## WHAT TO PRODUCE
Exactly the lines below from the one with "No external DLL" up to and including the one with "5. Walk the" make up the answer, with nothing else added.

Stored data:
*** Block opens ***

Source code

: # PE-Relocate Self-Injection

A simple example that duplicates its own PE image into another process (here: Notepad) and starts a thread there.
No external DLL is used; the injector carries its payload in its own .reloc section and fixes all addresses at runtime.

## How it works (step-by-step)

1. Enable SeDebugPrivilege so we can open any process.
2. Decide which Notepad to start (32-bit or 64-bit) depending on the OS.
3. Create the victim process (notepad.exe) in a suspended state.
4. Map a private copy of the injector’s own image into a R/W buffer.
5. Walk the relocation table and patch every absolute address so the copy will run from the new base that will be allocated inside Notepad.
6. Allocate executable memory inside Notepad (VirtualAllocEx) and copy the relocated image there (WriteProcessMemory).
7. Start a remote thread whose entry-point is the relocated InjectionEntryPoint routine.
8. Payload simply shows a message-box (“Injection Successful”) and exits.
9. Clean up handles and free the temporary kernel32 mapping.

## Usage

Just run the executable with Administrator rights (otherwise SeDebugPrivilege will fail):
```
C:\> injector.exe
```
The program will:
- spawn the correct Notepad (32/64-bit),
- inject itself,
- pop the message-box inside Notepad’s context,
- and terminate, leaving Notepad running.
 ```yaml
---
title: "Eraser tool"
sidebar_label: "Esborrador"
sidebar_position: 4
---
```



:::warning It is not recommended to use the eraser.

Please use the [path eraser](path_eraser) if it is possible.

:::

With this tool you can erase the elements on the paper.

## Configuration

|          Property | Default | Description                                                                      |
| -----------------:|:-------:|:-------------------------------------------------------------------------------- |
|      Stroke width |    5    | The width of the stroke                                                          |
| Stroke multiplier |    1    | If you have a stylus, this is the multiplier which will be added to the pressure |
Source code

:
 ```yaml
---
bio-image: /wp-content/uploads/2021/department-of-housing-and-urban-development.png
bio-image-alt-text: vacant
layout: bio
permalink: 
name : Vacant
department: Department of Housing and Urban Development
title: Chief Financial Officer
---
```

*** Block closes ***

## RESPONSE BOX
No external DLL is used; the injector carries its payload in its own .reloc section and fixes all addresses at runtime.

## How it works (step-by-step)

1. Enable SeDebugPrivilege so we can open any process.
2. Decide which Notepad to start (32-bit or 64-bit) depending on the OS.
3. Create the victim process (notepad.exe) in a suspended state.
4. Map a private copy of the injector’s own image into a R/W buffer.
5. Walk the relocation table and patch every absolute address so the copy will run from the new base that will be allocated inside Notepad.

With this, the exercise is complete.